**Source data**
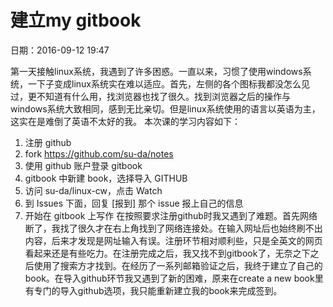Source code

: # 建立my gitbook

日期：2016-09-12 19:47

第一天接触linux系统，我遇到了许多困惑。一直以来，习惯了使用windows系统，一下子变成linux系统实在难以适应。首先，左侧的各个图标我都没怎么见过，更不知道有什么用，找浏览器也找了很久。找到浏览器之后的操作与windows系统大致相同，感到无比亲切。但是linux系统使用的语言以英语为主，这实在是难倒了英语不太好的我。 
本次课的学习内容如下：
 1. 注册 github
 2. fork https://github.com/su-da/notes
 3. 使用 github 账户登录 gitbook
 4. gitbook 中新建 book，选择导入 GITHUB
 5. 访问 su-da/linux-cw，点击 Watch
 6. 到 Issues 下面，回复 [报到] 那个 issue 报上自己的信息
 7. 开始在 gitbook 上写作
在按照要求注册github时我又遇到了难题。首先网络断了，我找了很久才在右上角找到了网络连接处。在输入网址后也始终刷不出内容，后来才发现是网址输入有误。注册环节相对顺利些，只是全英文的网页看起来还是有些吃力。在注册完成之后，我又找不到gitbook了，无奈之下之后使用了搜索方才找到。在经历了一系列邮箱验证之后，我终于建立了自己的book。在导入github环节我又遇到了新的困难，原来在create a new book里有专门的导入github选项，我只能重新建立我的book来完成签到。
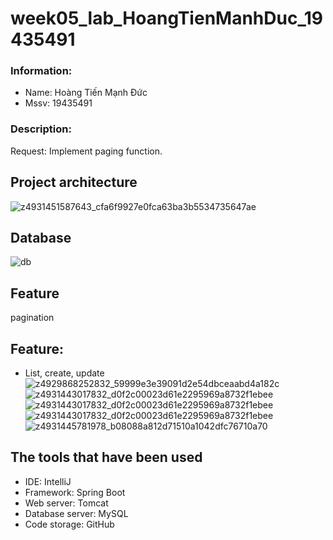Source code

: # week05_lab_HoangTienManhDuc_19435491
### Information:
- Name: Hoàng Tiến Mạnh Đức
- Mssv: 19435491
### Description:
Request: Implement paging function.

## Project architecture
![z4931451587643_cfa6f9927e0fca63ba3b5534735647ae](https://github.com/hoangtienmanhduc/fe_doantotnghiep/assets/99623646/22453d81-4820-46d5-9fea-a082847e52db)
## Database
![db](https://github.com/hoangtienmanhduc/fe_doantotnghiep/assets/99623646/8f2935ea-ae9d-443c-bf46-2af0fe346bc0)
## Feature
pagination
## Feature: 
- List, create, update
![z4929868252832_59999e3e39091d2e54dbceaabd4a182c](https://github.com/hoangtienmanhduc/fe_doantotnghiep/assets/99623646/25e2e425-4879-4e4f-a91e-7222d7a437c2)
![z4931443017832_d0f2c00023d61e2295969a8732f1ebee](https://github.com/hoangtienmanhduc/fe_doantotnghiep/assets/99623646/f8b9f360-403e-43bc-a2a7-c85ff98f6b25)
![z4931443017832_d0f2c00023d61e2295969a8732f1ebee](https://github.com/hoangtienmanhduc/fe_doantotnghiep/assets/99623646/f8b9f360-403e-43bc-a2a7-c85ff98f6b25)
![z4931443017832_d0f2c00023d61e2295969a8732f1ebee](https://github.com/hoangtienmanhduc/fe_doantotnghiep/assets/99623646/f8b9f360-403e-43bc-a2a7-c85ff98f6b25)
![z4931445781978_b08088a812d71510a1042dfc76710a70](https://github.com/hoangtienmanhduc/fe_doantotnghiep/assets/99623646/5230e00a-5414-4b56-859f-e036736a33a0)
## The tools that have been used
- IDE: IntelliJ
- Framework: Spring Boot
- Web server: Tomcat
- Database server: MySQL
- Code storage: GitHub

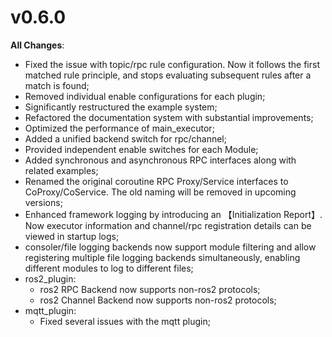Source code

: # v0.6.0

**All Changes**:
- Fixed the issue with topic/rpc rule configuration. Now it follows the first matched rule principle, and stops evaluating subsequent rules after a match is found;
- Removed individual enable configurations for each plugin;
- Significantly restructured the example system;
- Refactored the documentation system with substantial improvements;
- Optimized the performance of main_executor;
- Added a unified backend switch for rpc/channel;
- Provided independent enable switches for each Module;
- Added synchronous and asynchronous RPC interfaces along with related examples;
- Renamed the original coroutine RPC Proxy/Service interfaces to CoProxy/CoService. The old naming will be removed in upcoming versions;
- Enhanced framework logging by introducing an 【Initialization Report】. Now executor information and channel/rpc registration details can be viewed in startup logs;
- consoler/file logging backends now support module filtering and allow registering multiple file logging backends simultaneously, enabling different modules to log to different files;
- ros2_plugin:
  - ros2 RPC Backend now supports non-ros2 protocols;
  - ros2 Channel Backend now supports non-ros2 protocols;
- mqtt_plugin:
  - Fixed several issues with the mqtt plugin;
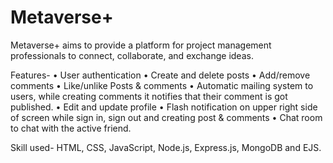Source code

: # Metaverse+
Metaverse+ aims to provide a platform for project management professionals to connect, collaborate, 
and exchange ideas.

Features-
•	User authentication
•	Create and delete posts
•	Add/remove comments
•	Like/unlike Posts & comments
•	Automatic mailing system to users, while creating comments it notifies
  that their comment is got published.
•	Edit and update profile
•	Flash notification on upper right side of screen while sign in, 
  sign out and creating post & comments
•	Chat room to chat with the active friend.

Skill used- HTML, CSS, JavaScript, Node.js, Express.js, 
MongoDB and EJS.

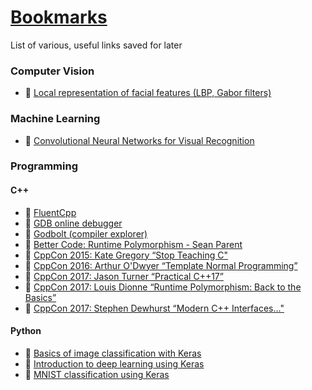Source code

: # [Bookmarks](https://mtszkw.github.io/Bookmarks/)
List of various, useful links saved for later

### Computer Vision
- :notebook: [Local representation of facial features (LBP, Gabor filters)](http://what-when-how.com/face-recognition/local-representation-of-facial-features-face-image-modeling-and-representation-face-recognition-part-1/)

### Machine Learning
- :notebook: [Convolutional Neural Networks for Visual Recognition](http://cs231n.stanford.edu/syllabus.html)

### Programming

#### C++
- :notebook: [FluentCpp](https://www.fluentcpp.com)
- :wrench: [GDB online debugger](https://www.onlinegdb.com/)
- :wrench: [Godbolt (compiler explorer)](https://godbolt.org/)
- :movie_camera: [Better Code: Runtime Polymorphism - Sean Parent](https://www.youtube.com/watch?v=QGcVXgEVMJg)  
- :movie_camera: [CppCon 2015: Kate Gregory “Stop Teaching C"](https://www.youtube.com/watch?v=YnWhqhNdYyk)
- :movie_camera: [CppCon 2016: Arthur O'Dwyer “Template Normal Programming”](https://www.youtube.com/watch?v=vwrXHznaYLA&feature=youtu.be)
- :movie_camera: [CppCon 2017: Jason Turner “Practical C++17”](https://www.youtube.com/watch?v=nnY4e4faNp0)
- :movie_camera: [CppCon 2017: Louis Dionne “Runtime Polymorphism: Back to the Basics”](https://www.youtube.com/watch?v=gVGtNFg4ay0)
- :movie_camera: [CppCon 2017: Stephen Dewhurst “Modern C++ Interfaces..."](https://www.youtube.com/watch?v=PFdWqa68LmA&feature=youtu.be)

#### Python
- :notebook: [Basics of image classification with Keras](https://towardsdatascience.com/basics-of-image-classification-with-keras-43779a299c8b)
- :notebook: [Introduction to deep learning using Keras](https://www.learnopencv.com/deep-learning-using-keras-the-basics/)
- :notebook: [MNIST classification using Keras](http://www.python36.com/mnist-handwritten-digits-classification-using-keras/)
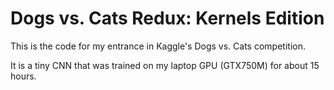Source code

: # Dogs vs. Cats Redux: Kernels Edition

This is the code for my entrance in Kaggle's Dogs vs. Cats competition.

It is a tiny CNN that was trained on my laptop GPU (GTX750M) for about 15 hours.
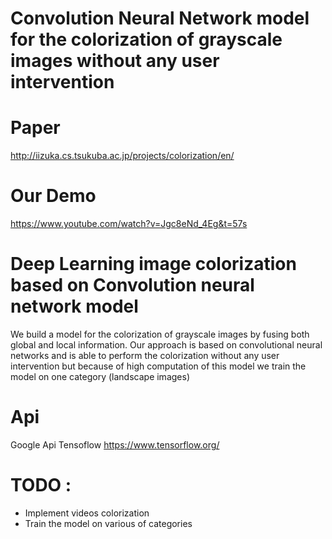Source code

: # Convolution Neural Network model for the colorization of grayscale images without any user intervention

# Paper 
http://iizuka.cs.tsukuba.ac.jp/projects/colorization/en/

# Our Demo
https://www.youtube.com/watch?v=Jgc8eNd_4Eg&t=57s

# Deep Learning image colorization based on Convolution neural network model 
We build a model for the colorization of grayscale images by fusing both global and local information. Our approach is based on convolutional neural networks and is able to perform the colorization without any user intervention but because of high computation of this model we train the model on one category (landscape images) 
 
 # Api
 Google Api Tensoflow https://www.tensorflow.org/

# TODO :
* Implement videos colorization 
* Train the model on various of categories



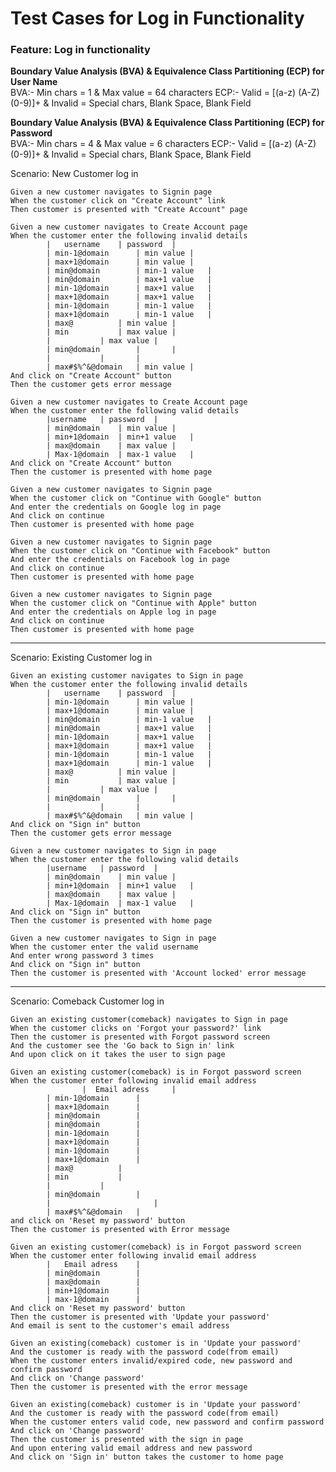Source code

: # Test Cases for Log in Functionality

### Feature: Log in functionality

**Boundary Value Analysis (BVA) & Equivalence Class Partitioning (ECP) for User Name**  
BVA:- Min chars = 1 & Max value = 64 characters
ECP:- Valid = [(a-z) (A-Z) (0-9)]+	& Invalid = Special chars, Blank Space, Blank Field 

**Boundary Value Analysis (BVA) & Equivalence Class Partitioning (ECP) for Password**  
BVA:- Min chars = 4 & Max value = 6 characters
ECP:- Valid = [(a-z) (A-Z) (0-9)]+	& Invalid = Special chars, Blank Space, Blank Field  
 
Scenario: New Customer log in

	Given a new customer navigates to Signin page
	When the customer click on "Create Account" link
	Then customer is presented with "Create Account" page
	
    Given a new customer navigates to Create Account page
    When the customer enter the following invalid details
			|	username	| password	|
			| min-1@domain		| min value	|
			| max+1@domain		| min value	|
			| min@domain		| min-1 value	|
			| min@domain		| max+1 value	|
			| min-1@domain		| max+1 value	|
			| max+1@domain		| max+1 value	|
			| min-1@domain		| min-1 value	|
			| max+1@domain		| min-1 value	|
			| max@			| min value	|
			| min			| max value	|
			| 			| max value	|
			| min@domain		| 		|
			| 			| 		|
			| max#$%^&@domain	| min value	|
	And click on "Create Account" button
    Then the customer gets error message
	
	Given a new customer navigates to Create Account page
    When the customer enter the following valid details
			|username	| password	|
			| min@domain	| min value	|
			| min+1@domain	| min+1 value	|
			| max@domain	| max value	|
			| Max-1@domain	| max-1 value	|
	And click on "Create Account" button
    Then the customer is presented with home page
	
	Given a new customer navigates to Signin page
	When the customer click on "Continue with Google" button
	And enter the credentials on Google log in page
	And click on continue
	Then customer is presented with home page
	
	Given a new customer navigates to Signin page
	When the customer click on "Continue with Facebook" button
	And enter the credentials on Facebook log in page
	And click on continue
	Then customer is presented with home page
	
	Given a new customer navigates to Signin page
	When the customer click on "Continue with Apple" button
	And enter the credentials on Apple log in page
	And click on continue
	Then customer is presented with home page
	
-------------------	
Scenario: Existing Customer log in

    Given an existing customer navigates to Sign in page
    When the customer enter the following invalid details
			|	username	| password	|
			| min-1@domain		| min value	|
			| max+1@domain		| min value	|
			| min@domain		| min-1 value	|
			| min@domain		| max+1 value	|
			| min-1@domain		| max+1 value	|
			| max+1@domain		| max+1 value	|
			| min-1@domain		| min-1 value	|
			| max+1@domain		| min-1 value	|
			| max@			| min value	|
			| min			| max value	|
			| 			| max value	|
			| min@domain		| 		|
			| 			| 		|
			| max#$%^&@domain	| min value	|
	And click on "Sign in" button
    Then the customer gets error message
	
	Given a new customer navigates to Sign in page
    When the customer enter the following valid details
			|username	| password	|
			| min@domain	| min value	|
			| min+1@domain	| min+1 value	|
			| max@domain	| max value	|
			| Max-1@domain	| max-1 value	|
	And click on "Sign in" button
    Then the customer is presented with home page
	
	Given a new customer navigates to Sign in page
    When the customer enter the valid username
	And enter wrong password 3 times
	And click on "Sign in" button
    Then the customer is presented with 'Account locked' error message
   -------------------
Scenario: Comeback Customer log in

	Given an existing customer(comeback) navigates to Sign in page
	When the customer clicks on 'Forgot your password?' link
	Then the customer is presented with Forgot password screen
	And the customer see the 'Go back to Sign in' link
	And upon click on it takes the user to sign page

	Given an existing customer(comeback) is in Forgot password screen  
	When the customer enter following invalid email address  
            		|  Email adress		|  
			| min-1@domain		|  
			| max+1@domain		|  
			| min@domain		|  
			| min@domain		|  
			| min-1@domain		|  
			| max+1@domain		|  
			| min-1@domain		|  
			| max+1@domain		|  
			| max@			|  
			| min			|  
			| 			|
			| min@domain		|  
			|                   	|  
			| max#$%^&@domain	|   
	and click on 'Reset my password' button  
	Then the customer is presented with Error message  

	Given an existing customer(comeback) is in Forgot password screen
	When the customer enter following invalid email address   
			|	Email adress    |   
			| min@domain		|   
			| max@domain		|   
			| min+1@domain		|   
			| max-1@domain		|   
	And click on 'Reset my password' button     
	Then the customer is presented with 'Update your password'      
	And email is sent to the customer's email address

	Given an existing(comeback) customer is in 'Update your password'   
	And the customer is ready with the password code(from email)    
	When the customer enters invalid/expired code, new password and confirm password    
	And click on 'Change password'      
	Then the customer is presented with the error message   

	Given an existing(comeback) customer is in 'Update your password'   
	And the customer is ready with the password code(from email)    
	When the customer enters valid code, new password and confirm password  
	And click on 'Change password'  
	Then the customer is presented with the sign in page    
	And upon entering valid email address and new password  
	And click on 'Sign in' button takes the customer to home page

**Exercise prompt**
Whatever lies between the first line of the data and the line holding "## Project architecture", inclusive, should be repeated exactly, apart from the pictures.

**Expected answer**
Source code

: # 建立my gitbook

日期：2016-09-12 19:47

第一天接触linux系统，我遇到了许多困惑。一直以来，习惯了使用windows系统，一下子变成linux系统实在难以适应。首先，左侧的各个图标我都没怎么见过，更不知道有什么用，找浏览器也找了很久。找到浏览器之后的操作与windows系统大致相同，感到无比亲切。但是linux系统使用的语言以英语为主，这实在是难倒了英语不太好的我。 
本次课的学习内容如下：
 1. 注册 github
 2. fork https://github.com/su-da/notes
 3. 使用 github 账户登录 gitbook
 4. gitbook 中新建 book，选择导入 GITHUB
 5. 访问 su-da/linux-cw，点击 Watch
 6. 到 Issues 下面，回复 [报到] 那个 issue 报上自己的信息
 7. 开始在 gitbook 上写作
在按照要求注册github时我又遇到了难题。首先网络断了，我找了很久才在右上角找到了网络连接处。在输入网址后也始终刷不出内容，后来才发现是网址输入有误。注册环节相对顺利些，只是全英文的网页看起来还是有些吃力。在注册完成之后，我又找不到gitbook了，无奈之下之后使用了搜索方才找到。在经历了一系列邮箱验证之后，我终于建立了自己的book。在导入github环节我又遇到了新的困难，原来在create a new book里有专门的导入github选项，我只能重新建立我的book来完成签到。
Source code

: # week05_lab_HoangTienManhDuc_19435491
### Information:
- Name: Hoàng Tiến Mạnh Đức
- Mssv: 19435491
### Description:
Request: Implement paging function.

## Project architecture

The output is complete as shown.